Wednesday, March 19, 2008
Box-Office Blood: Michael Haneke Re-Boots Funny Games
The scene takes place in an East Coast lake-house. Ann is an affluent middleclass mother, and right now she is fast approaching the limits of emotional endurance. Tormented, along with her husband and young son, by two well-spoken young sociopaths, Ann is battered, bruised and emotionally wrecked. “Why don’t you just kill us?” she asks one of her tormentors. “You shouldn’t forget the importance of entertainment,” comes the cruelly jovial response. Although potentially ripped from a tabloid headline, this single line of dialogue sums up the tone of Michael Haneke’s Funny Games U.S., a shot-for-shot English-language remake of his own 1997 Austrian domestic drama Funny Games. With moments of gut-wrenching horror mixed with spikes of jet-black humour, Haneke tells a sadistic tale that explores the media’s relationship with violence, and how that relationship impacts on viewers both young and old.

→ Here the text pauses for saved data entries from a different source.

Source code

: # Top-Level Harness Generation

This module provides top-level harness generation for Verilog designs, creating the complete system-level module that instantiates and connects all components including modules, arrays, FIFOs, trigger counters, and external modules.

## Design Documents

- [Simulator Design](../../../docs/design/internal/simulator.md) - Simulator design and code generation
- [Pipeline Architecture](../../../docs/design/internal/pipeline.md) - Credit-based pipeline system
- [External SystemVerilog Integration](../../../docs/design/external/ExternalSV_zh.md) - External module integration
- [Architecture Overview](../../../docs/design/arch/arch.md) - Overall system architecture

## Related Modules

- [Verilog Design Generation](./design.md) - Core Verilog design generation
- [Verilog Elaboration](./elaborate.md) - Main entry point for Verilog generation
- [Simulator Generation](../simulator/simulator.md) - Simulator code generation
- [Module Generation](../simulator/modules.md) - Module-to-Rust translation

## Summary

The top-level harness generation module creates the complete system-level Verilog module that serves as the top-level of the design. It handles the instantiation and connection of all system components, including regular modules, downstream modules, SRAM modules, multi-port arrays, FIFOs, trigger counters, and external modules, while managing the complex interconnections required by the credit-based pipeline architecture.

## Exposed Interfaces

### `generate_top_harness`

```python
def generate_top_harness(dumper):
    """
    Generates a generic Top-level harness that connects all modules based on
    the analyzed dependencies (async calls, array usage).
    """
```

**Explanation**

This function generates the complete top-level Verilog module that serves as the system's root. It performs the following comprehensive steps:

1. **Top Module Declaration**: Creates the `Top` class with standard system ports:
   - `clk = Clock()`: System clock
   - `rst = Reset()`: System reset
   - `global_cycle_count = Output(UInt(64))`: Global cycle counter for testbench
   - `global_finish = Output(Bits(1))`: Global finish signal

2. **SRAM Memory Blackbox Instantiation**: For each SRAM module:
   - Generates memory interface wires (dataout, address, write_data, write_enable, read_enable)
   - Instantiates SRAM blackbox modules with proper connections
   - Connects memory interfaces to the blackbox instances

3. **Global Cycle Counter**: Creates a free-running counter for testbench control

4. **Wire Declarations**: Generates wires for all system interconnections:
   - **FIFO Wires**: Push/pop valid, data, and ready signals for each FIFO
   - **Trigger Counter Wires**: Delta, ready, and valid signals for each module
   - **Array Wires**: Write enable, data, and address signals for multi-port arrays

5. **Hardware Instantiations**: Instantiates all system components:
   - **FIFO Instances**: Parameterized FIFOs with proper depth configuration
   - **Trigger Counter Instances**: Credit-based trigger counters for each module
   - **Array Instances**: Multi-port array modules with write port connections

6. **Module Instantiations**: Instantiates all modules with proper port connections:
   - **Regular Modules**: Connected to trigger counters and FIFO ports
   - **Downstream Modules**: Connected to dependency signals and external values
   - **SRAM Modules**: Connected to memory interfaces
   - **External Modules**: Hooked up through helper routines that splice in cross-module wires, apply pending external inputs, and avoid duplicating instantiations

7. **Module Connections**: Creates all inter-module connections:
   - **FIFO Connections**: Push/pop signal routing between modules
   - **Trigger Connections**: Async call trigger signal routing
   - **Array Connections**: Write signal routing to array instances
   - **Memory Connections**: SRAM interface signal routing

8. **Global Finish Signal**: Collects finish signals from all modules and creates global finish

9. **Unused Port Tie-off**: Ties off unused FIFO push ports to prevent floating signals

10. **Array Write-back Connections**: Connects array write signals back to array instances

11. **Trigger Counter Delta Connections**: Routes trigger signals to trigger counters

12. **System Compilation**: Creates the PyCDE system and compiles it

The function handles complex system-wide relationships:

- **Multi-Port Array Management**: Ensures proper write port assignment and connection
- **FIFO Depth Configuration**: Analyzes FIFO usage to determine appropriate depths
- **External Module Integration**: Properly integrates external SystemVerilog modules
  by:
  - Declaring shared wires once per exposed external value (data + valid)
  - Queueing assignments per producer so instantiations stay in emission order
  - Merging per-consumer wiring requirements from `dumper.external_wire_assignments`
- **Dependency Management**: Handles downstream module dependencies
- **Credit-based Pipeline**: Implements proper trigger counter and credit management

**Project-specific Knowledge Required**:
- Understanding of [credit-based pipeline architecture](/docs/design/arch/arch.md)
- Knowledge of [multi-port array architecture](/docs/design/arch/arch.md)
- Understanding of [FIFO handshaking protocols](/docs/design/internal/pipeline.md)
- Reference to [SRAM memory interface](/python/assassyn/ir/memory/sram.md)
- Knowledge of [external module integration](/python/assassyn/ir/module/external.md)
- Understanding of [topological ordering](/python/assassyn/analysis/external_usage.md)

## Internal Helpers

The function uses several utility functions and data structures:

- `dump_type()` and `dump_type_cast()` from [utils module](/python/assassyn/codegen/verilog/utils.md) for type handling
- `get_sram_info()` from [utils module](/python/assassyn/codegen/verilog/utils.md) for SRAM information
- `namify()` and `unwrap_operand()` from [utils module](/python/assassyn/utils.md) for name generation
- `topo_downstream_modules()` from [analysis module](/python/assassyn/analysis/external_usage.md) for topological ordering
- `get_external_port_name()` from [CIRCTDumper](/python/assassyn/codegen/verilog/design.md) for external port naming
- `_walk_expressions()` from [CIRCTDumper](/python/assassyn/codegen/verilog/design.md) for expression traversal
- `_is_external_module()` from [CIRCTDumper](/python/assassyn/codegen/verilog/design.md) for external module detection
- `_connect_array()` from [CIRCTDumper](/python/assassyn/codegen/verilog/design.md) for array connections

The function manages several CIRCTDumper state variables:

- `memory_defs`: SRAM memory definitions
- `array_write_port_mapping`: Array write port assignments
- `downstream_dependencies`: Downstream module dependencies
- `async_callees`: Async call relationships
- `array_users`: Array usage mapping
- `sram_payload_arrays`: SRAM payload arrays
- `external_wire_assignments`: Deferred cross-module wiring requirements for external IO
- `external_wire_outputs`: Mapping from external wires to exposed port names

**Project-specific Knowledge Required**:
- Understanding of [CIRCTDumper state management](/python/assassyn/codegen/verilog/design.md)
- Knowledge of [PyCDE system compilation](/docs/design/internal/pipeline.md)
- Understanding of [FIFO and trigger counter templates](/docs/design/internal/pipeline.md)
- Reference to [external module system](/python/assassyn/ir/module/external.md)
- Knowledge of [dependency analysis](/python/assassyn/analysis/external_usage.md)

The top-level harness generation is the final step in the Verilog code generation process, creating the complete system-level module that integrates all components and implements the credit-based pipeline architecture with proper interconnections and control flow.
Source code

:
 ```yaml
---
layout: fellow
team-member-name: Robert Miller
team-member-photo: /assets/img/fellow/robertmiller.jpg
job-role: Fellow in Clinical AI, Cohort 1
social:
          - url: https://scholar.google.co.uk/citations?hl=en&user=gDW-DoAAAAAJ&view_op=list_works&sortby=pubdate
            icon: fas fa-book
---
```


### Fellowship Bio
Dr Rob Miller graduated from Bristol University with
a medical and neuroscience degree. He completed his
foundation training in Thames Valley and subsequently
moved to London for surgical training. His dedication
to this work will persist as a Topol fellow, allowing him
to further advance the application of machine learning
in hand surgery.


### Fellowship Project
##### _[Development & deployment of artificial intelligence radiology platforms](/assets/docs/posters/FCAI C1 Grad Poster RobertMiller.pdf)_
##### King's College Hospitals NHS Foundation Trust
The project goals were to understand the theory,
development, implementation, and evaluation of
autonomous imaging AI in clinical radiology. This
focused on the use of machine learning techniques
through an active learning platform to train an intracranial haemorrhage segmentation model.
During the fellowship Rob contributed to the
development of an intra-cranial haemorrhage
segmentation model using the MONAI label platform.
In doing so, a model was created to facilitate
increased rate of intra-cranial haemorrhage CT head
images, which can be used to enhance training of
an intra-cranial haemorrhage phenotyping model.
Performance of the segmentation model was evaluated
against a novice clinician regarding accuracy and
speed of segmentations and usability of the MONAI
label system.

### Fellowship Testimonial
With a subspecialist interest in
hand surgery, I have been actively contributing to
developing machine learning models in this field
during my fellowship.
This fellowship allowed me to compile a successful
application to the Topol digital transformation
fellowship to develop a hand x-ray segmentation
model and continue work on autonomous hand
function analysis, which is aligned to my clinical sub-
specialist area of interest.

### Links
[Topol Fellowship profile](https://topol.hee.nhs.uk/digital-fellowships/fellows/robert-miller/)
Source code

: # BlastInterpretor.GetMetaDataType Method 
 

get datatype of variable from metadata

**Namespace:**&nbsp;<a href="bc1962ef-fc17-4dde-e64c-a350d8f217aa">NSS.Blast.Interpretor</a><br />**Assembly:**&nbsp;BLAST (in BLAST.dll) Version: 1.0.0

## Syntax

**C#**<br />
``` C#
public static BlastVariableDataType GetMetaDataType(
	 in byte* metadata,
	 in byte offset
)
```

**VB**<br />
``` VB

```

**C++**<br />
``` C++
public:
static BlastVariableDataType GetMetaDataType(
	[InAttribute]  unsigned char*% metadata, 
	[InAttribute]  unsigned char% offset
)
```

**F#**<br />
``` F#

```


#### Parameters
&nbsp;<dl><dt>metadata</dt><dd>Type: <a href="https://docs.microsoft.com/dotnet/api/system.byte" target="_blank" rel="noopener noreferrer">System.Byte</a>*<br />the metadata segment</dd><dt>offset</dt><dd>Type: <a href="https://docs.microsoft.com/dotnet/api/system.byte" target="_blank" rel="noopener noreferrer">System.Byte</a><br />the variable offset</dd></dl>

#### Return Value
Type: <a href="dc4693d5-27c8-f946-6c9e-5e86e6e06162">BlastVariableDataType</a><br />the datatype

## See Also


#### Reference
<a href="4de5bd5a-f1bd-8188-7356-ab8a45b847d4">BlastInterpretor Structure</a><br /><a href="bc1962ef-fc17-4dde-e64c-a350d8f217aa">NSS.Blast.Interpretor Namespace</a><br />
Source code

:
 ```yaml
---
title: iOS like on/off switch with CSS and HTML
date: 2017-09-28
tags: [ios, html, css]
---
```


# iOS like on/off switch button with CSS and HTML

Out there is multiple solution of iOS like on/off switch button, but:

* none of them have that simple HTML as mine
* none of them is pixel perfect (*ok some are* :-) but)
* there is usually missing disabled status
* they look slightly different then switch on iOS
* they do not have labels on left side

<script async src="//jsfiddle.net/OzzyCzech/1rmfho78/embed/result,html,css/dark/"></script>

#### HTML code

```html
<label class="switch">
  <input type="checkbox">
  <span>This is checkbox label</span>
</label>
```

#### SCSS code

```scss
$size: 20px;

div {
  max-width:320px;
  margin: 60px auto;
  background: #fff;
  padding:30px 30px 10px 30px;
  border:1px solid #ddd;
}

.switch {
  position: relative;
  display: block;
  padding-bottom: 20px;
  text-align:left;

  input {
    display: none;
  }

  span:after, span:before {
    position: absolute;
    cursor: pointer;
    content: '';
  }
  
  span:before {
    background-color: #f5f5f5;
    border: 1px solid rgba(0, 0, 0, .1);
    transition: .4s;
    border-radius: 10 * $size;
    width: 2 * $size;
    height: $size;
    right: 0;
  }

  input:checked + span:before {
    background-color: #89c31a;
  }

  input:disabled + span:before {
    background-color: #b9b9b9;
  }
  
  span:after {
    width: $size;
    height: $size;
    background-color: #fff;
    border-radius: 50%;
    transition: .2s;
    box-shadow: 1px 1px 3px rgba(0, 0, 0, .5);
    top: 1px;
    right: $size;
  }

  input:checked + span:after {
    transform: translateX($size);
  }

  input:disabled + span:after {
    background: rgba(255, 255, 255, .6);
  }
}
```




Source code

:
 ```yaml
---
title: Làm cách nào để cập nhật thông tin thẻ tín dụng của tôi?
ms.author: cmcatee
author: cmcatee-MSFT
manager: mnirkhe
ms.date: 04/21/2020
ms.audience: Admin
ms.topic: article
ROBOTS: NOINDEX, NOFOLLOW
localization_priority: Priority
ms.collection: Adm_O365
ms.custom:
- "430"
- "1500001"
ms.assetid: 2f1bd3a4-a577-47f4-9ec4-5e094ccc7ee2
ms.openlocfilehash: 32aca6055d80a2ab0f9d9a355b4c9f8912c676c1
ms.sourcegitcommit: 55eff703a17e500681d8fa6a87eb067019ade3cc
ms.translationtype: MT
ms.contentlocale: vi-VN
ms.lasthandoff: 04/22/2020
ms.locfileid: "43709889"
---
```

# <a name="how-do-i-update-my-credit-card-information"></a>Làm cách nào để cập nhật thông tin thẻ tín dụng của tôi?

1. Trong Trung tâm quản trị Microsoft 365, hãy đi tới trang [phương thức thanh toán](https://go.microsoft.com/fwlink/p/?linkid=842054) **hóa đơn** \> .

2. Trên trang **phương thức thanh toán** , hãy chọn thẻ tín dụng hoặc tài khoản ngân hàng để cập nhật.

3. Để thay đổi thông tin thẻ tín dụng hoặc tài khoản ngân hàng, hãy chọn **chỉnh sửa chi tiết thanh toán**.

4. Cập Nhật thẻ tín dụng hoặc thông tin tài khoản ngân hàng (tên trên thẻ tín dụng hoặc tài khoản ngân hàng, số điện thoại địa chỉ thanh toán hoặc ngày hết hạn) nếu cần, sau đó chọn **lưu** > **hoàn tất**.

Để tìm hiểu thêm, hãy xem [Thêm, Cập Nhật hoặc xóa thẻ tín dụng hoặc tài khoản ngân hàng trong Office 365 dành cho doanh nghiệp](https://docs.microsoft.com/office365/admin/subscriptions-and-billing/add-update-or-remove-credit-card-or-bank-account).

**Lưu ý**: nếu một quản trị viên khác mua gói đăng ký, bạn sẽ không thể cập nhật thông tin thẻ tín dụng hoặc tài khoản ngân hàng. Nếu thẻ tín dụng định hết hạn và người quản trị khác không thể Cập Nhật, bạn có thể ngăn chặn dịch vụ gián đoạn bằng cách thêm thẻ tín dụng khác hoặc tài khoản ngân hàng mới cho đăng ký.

For youths Paul and Peter (Michael Pitt and Brady Corbet, respectively), violence is a game without consequences, bouts of torture arranged between a bit of TV and a sandwich. When things don’t go their way, they literally ‘rewind’ the action and replay the scene with the necessary adjustments made; “Where’s the fucking remote!” Paul cries as their victims briefly gain the upper hand. It’s a surreal moment, but nonetheless incisively taps into their states of mind.